TASK DESCRIPTION:
Take the data below and copy exactly the lines starting at the one with "module from scikit-learn." and finishing at the one with "of list data.", both included.

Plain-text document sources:
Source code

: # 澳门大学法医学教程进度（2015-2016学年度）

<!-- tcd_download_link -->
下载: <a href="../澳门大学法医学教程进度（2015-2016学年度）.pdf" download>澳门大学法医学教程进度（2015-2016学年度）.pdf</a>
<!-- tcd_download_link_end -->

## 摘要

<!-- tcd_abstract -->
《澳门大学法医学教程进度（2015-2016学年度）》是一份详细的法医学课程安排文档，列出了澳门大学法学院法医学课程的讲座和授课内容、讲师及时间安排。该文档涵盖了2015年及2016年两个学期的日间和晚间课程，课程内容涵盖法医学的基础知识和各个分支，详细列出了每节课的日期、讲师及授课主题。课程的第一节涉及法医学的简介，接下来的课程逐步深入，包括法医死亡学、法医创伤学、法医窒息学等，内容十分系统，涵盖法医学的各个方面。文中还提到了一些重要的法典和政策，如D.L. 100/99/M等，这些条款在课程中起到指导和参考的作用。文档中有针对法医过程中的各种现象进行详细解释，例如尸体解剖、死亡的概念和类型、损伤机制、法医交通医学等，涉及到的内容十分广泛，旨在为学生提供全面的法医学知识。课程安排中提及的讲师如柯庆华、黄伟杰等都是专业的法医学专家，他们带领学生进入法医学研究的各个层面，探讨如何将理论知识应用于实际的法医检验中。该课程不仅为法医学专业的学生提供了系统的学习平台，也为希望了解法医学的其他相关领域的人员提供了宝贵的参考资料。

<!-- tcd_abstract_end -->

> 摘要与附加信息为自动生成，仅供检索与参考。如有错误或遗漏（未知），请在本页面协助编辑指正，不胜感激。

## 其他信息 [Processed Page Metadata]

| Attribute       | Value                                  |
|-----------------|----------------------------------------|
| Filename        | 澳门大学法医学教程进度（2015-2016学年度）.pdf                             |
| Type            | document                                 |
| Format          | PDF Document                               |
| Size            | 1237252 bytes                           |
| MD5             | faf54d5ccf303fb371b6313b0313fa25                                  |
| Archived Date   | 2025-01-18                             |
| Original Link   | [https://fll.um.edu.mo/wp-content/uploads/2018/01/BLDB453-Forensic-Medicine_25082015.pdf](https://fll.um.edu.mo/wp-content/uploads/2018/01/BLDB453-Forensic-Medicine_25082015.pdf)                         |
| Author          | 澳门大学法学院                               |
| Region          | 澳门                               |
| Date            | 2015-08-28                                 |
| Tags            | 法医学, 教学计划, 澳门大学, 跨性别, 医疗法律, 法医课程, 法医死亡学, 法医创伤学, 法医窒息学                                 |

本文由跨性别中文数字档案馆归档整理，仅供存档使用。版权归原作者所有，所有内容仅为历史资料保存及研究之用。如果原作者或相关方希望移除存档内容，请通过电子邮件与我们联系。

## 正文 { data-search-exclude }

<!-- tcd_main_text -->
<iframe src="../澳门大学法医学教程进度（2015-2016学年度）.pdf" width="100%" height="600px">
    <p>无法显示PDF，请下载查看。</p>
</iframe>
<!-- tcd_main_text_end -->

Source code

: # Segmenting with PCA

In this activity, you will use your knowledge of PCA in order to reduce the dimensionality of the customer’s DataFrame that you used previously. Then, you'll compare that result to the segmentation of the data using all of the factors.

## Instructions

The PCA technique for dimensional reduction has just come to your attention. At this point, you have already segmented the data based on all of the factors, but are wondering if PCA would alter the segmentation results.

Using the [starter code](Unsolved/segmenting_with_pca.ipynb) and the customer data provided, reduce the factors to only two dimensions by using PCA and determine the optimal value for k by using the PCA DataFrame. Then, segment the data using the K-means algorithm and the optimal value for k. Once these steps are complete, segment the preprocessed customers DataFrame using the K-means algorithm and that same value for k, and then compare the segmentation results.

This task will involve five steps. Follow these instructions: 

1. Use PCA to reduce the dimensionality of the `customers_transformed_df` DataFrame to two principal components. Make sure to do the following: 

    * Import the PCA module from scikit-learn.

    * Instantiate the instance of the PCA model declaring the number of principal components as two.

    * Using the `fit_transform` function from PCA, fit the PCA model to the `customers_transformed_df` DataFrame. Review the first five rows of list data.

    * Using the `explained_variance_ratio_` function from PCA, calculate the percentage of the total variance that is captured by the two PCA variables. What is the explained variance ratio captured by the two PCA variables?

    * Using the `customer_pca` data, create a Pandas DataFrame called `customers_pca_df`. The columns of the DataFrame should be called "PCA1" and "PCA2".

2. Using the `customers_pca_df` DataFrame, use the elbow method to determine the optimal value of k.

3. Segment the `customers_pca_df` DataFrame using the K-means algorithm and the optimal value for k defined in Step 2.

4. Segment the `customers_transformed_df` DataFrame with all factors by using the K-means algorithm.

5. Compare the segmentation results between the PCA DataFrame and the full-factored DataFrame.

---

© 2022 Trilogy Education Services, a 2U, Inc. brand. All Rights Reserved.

OUTPUT:
    * Import the PCA module from scikit-learn.

    * Instantiate the instance of the PCA model declaring the number of principal components as two.

    * Using the `fit_transform` function from PCA, fit the PCA model to the `customers_transformed_df` DataFrame. Review the first five rows of list data.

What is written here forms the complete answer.